_Your instructions_
Drop every picture, then transcribe the remaining data exactly.
[Opening The data section]
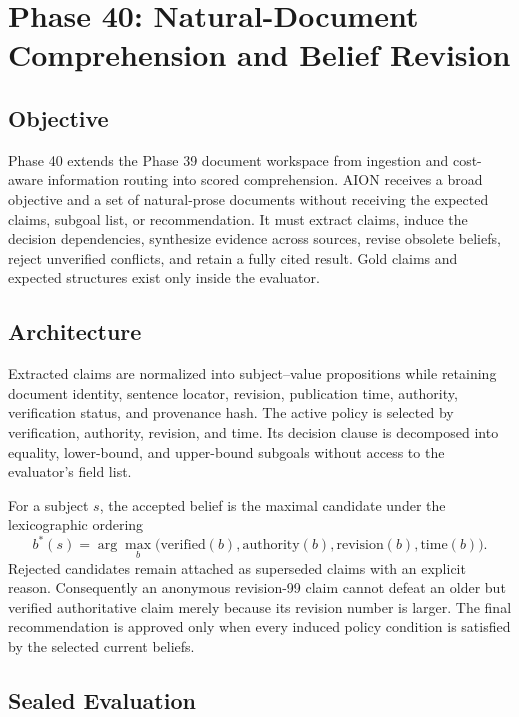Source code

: \section{Phase 40: Natural-Document Comprehension and Belief Revision}
\label{sec:phase40-document-comprehension}

\subsection{Objective}

Phase 40 extends the Phase 39 document workspace from ingestion and
cost-aware information routing into scored comprehension.  AION receives a
broad objective and a set of natural-prose documents without receiving the
expected claims, subgoal list, or recommendation.  It must extract claims,
induce the decision dependencies, synthesize evidence across sources, revise
obsolete beliefs, reject unverified conflicts, and retain a fully cited result.
Gold claims and expected structures exist only inside the evaluator.

\subsection{Architecture}

Extracted claims are normalized into subject--value propositions while
retaining document identity, sentence locator, revision, publication time,
authority, verification status, and provenance hash.  The active policy is
selected by verification, authority, revision, and time.  Its decision clause
is decomposed into equality, lower-bound, and upper-bound subgoals without
access to the evaluator's field list.

For a subject \(s\), the accepted belief is the maximal candidate under the
lexicographic ordering
\[
  b^*(s)=\arg\max_b
  \bigl(
  \mathrm{verified}(b),
  \mathrm{authority}(b),
  \mathrm{revision}(b),
  \mathrm{time}(b)
  \bigr).
\]
Rejected candidates remain attached as superseded claims with an explicit
reason.  Consequently an anonymous revision-99 claim cannot defeat an older
but verified authoritative claim merely because its revision number is
larger.  The final recommendation is approved only when every induced policy
condition is satisfied by the selected current beliefs.

\subsection{Sealed Evaluation}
[Closing The data section]
_Response area_
Source code

: \section{Phase 40: Natural-Document Comprehension and Belief Revision}
\label{sec:phase40-document-comprehension}

\subsection{Objective}

Phase 40 extends the Phase 39 document workspace from ingestion and
cost-aware information routing into scored comprehension.  AION receives a
broad objective and a set of natural-prose documents without receiving the
expected claims, subgoal list, or recommendation.  It must extract claims,
induce the decision dependencies, synthesize evidence across sources, revise
obsolete beliefs, reject unverified conflicts, and retain a fully cited result.
Gold claims and expected structures exist only inside the evaluator.

\subsection{Architecture}

Extracted claims are normalized into subject--value propositions while
retaining document identity, sentence locator, revision, publication time,
authority, verification status, and provenance hash.  The active policy is
selected by verification, authority, revision, and time.  Its decision clause
is decomposed into equality, lower-bound, and upper-bound subgoals without
access to the evaluator's field list.

For a subject \(s\), the accepted belief is the maximal candidate under the
lexicographic ordering
\[
  b^*(s)=\arg\max_b
  \bigl(
  \mathrm{verified}(b),
  \mathrm{authority}(b),
  \mathrm{revision}(b),
  \mathrm{time}(b)
  \bigr).
\]
Rejected candidates remain attached as superseded claims with an explicit
reason.  Consequently an anonymous revision-99 claim cannot defeat an older
but verified authoritative claim merely because its revision number is
larger.  The final recommendation is approved only when every induced policy
condition is satisfied by the selected current beliefs.

\subsection{Sealed Evaluation}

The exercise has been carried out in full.